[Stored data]
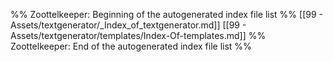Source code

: %% Zoottelkeeper: Beginning of the autogenerated index file list  %%
 [[99 - Assets/textgenerator/_Index_of_textgenerator.md]]
 [[99 - Assets/textgenerator/templates/Index-Of-templates.md]]
%% Zoottelkeeper: End of the autogenerated index file list  %%
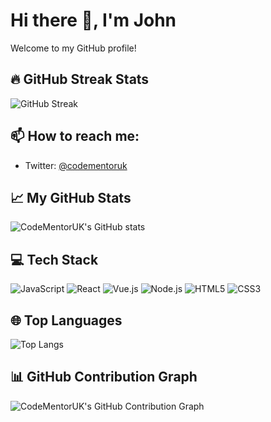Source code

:# Hi there 👋, I'm John

Welcome to my GitHub profile!

## 🔥 GitHub Streak Stats
![GitHub Streak](https://github-readme-streak-stats.herokuapp.com/?user=CodeMentorUK)

## 📫 How to reach me:

- Twitter: [@codementoruk](https://twitter.com/codementoruk)

## 📈 My GitHub Stats

![CodeMentorUK's GitHub stats](https://github-readme-stats.vercel.app/api?username=CodeMentorUK&show_icons=true&theme=radical)

## 💻 Tech Stack

![JavaScript](https://img.shields.io/badge/-JavaScript-black?style=flat-square&logo=javascript)
![React](https://img.shields.io/badge/-React-black?style=flat-square&logo=react)
![Vue.js](https://img.shields.io/badge/-Vue.js-black?style=flat-square&logo=vue.js)
![Node.js](https://img.shields.io/badge/-Node.js-black?style=flat-square&logo=node.js)
![HTML5](https://img.shields.io/badge/-HTML5-black?style=flat-square&logo=html5)
![CSS3](https://img.shields.io/badge/-CSS3-black?style=flat-square&logo=css3)

## 🌐 Top Languages

![Top Langs](https://github-readme-stats.vercel.app/api/top-langs/?username=CodeMentorUK&layout=compact&theme=radical)


## 📊 GitHub Contribution Graph

![CodeMentorUK's GitHub Contribution Graph](https://activity-graph.herokuapp.com/graph?username=CodeMentorUK&theme=xcode)



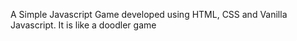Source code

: A Simple Javascript Game developed using HTML, CSS and Vanilla Javascript. It is like a doodler game
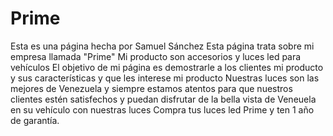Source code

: # Prime
Esta es una página hecha por Samuel Sánchez
Esta página trata sobre mi empresa llamada "Prime"
Mi producto son accesorios y luces led para vehículos
El objetivo de mi página es demostrarle a los clientes mi producto y sus características y que les interese mi producto
Nuestras luces son las mejores de Venezuela y siempre estamos atentos para que nuestros clientes estén satisfechos y puedan disfrutar de la bella vista de Veneuela en su vehículo con nuestras luces
Compra tus luces led Prime y ten 1 año de garantía.
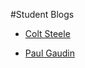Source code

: #Student Blogs

* [Colt Steele](http://google.com)












* [Paul Gaudin](https://medium.com/@paulgaudin/back-to-em-school-em-68c4876364aa)
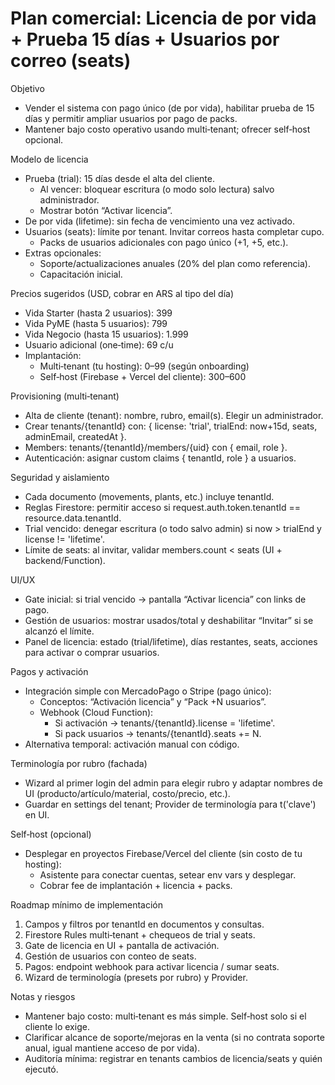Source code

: # Plan comercial: Licencia de por vida + Prueba 15 días + Usuarios por correo (seats)

Objetivo
- Vender el sistema con pago único (de por vida), habilitar prueba de 15 días y permitir ampliar usuarios por pago de packs.
- Mantener bajo costo operativo usando multi‑tenant; ofrecer self‑host opcional.

Modelo de licencia
- Prueba (trial): 15 días desde el alta del cliente.
  - Al vencer: bloquear escritura (o modo solo lectura) salvo administrador.
  - Mostrar botón “Activar licencia”.
- De por vida (lifetime): sin fecha de vencimiento una vez activado.
- Usuarios (seats): límite por tenant. Invitar correos hasta completar cupo.
  - Packs de usuarios adicionales con pago único (+1, +5, etc.).
- Extras opcionales:
  - Soporte/actualizaciones anuales (20% del plan como referencia).
  - Capacitación inicial.

Precios sugeridos (USD, cobrar en ARS al tipo del día)
- Vida Starter (hasta 2 usuarios): 399
- Vida PyME (hasta 5 usuarios): 799
- Vida Negocio (hasta 15 usuarios): 1.999
- Usuario adicional (one‑time): 69 c/u
- Implantación:
  - Multi‑tenant (tu hosting): 0–99 (según onboarding)
  - Self‑host (Firebase + Vercel del cliente): 300–600

Provisioning (multi‑tenant)
- Alta de cliente (tenant): nombre, rubro, email(s). Elegir un administrador.
- Crear tenants/{tenantId} con: { license: 'trial', trialEnd: now+15d, seats, adminEmail, createdAt }.
- Members: tenants/{tenantId}/members/{uid} con { email, role }.
- Autenticación: asignar custom claims { tenantId, role } a usuarios.

Seguridad y aislamiento
- Cada documento (movements, plants, etc.) incluye tenantId.
- Reglas Firestore: permitir acceso si request.auth.token.tenantId == resource.data.tenantId.
- Trial vencido: denegar escritura (o todo salvo admin) si now > trialEnd y license != 'lifetime'.
- Límite de seats: al invitar, validar members.count < seats (UI + backend/Function).

UI/UX
- Gate inicial: si trial vencido → pantalla “Activar licencia” con links de pago.
- Gestión de usuarios: mostrar usados/total y deshabilitar “Invitar” si se alcanzó el límite.
- Panel de licencia: estado (trial/lifetime), días restantes, seats, acciones para activar o comprar usuarios.

Pagos y activación
- Integración simple con MercadoPago o Stripe (pago único):
  - Conceptos: “Activación licencia” y “Pack +N usuarios”.
  - Webhook (Cloud Function):
    - Si activación → tenants/{tenantId}.license = 'lifetime'.
    - Si pack usuarios → tenants/{tenantId}.seats += N.
- Alternativa temporal: activación manual con código.

Terminología por rubro (fachada)
- Wizard al primer login del admin para elegir rubro y adaptar nombres de UI (producto/artículo/material, costo/precio, etc.).
- Guardar en settings del tenant; Provider de terminología para t('clave') en UI.

Self‑host (opcional)
- Desplegar en proyectos Firebase/Vercel del cliente (sin costo de tu hosting):
  - Asistente para conectar cuentas, setear env vars y desplegar.
  - Cobrar fee de implantación + licencia + packs.

Roadmap mínimo de implementación
1) Campos y filtros por tenantId en documentos y consultas.
2) Firestore Rules multi‑tenant + chequeos de trial y seats.
3) Gate de licencia en UI + pantalla de activación.
4) Gestión de usuarios con conteo de seats.
5) Pagos: endpoint webhook para activar licencia / sumar seats.
6) Wizard de terminología (presets por rubro) y Provider.

Notas y riesgos
- Mantener bajo costo: multi‑tenant es más simple. Self‑host solo si el cliente lo exige.
- Clarificar alcance de soporte/mejoras en la venta (si no contrata soporte anual, igual mantiene acceso de por vida).
- Auditoría mínima: registrar en tenants cambios de licencia/seats y quién ejecutó.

### [ACTIVITY]
Copy out the range of lines above starting at the line with "- Mantener bajo costo operativo" and ending at the line with "- Vida PyME (hasta 5 usuarios): 799", exactly and including both.

### [RESPONSE FOR THIS EXERCISE]
- Mantener bajo costo operativo usando multi‑tenant; ofrecer self‑host opcional.

Modelo de licencia
- Prueba (trial): 15 días desde el alta del cliente.
  - Al vencer: bloquear escritura (o modo solo lectura) salvo administrador.
  - Mostrar botón “Activar licencia”.
- De por vida (lifetime): sin fecha de vencimiento una vez activado.
- Usuarios (seats): límite por tenant. Invitar correos hasta completar cupo.
  - Packs de usuarios adicionales con pago único (+1, +5, etc.).
- Extras opcionales:
  - Soporte/actualizaciones anuales (20% del plan como referencia).
  - Capacitación inicial.

Precios sugeridos (USD, cobrar en ARS al tipo del día)
- Vida Starter (hasta 2 usuarios): 399
- Vida PyME (hasta 5 usuarios): 799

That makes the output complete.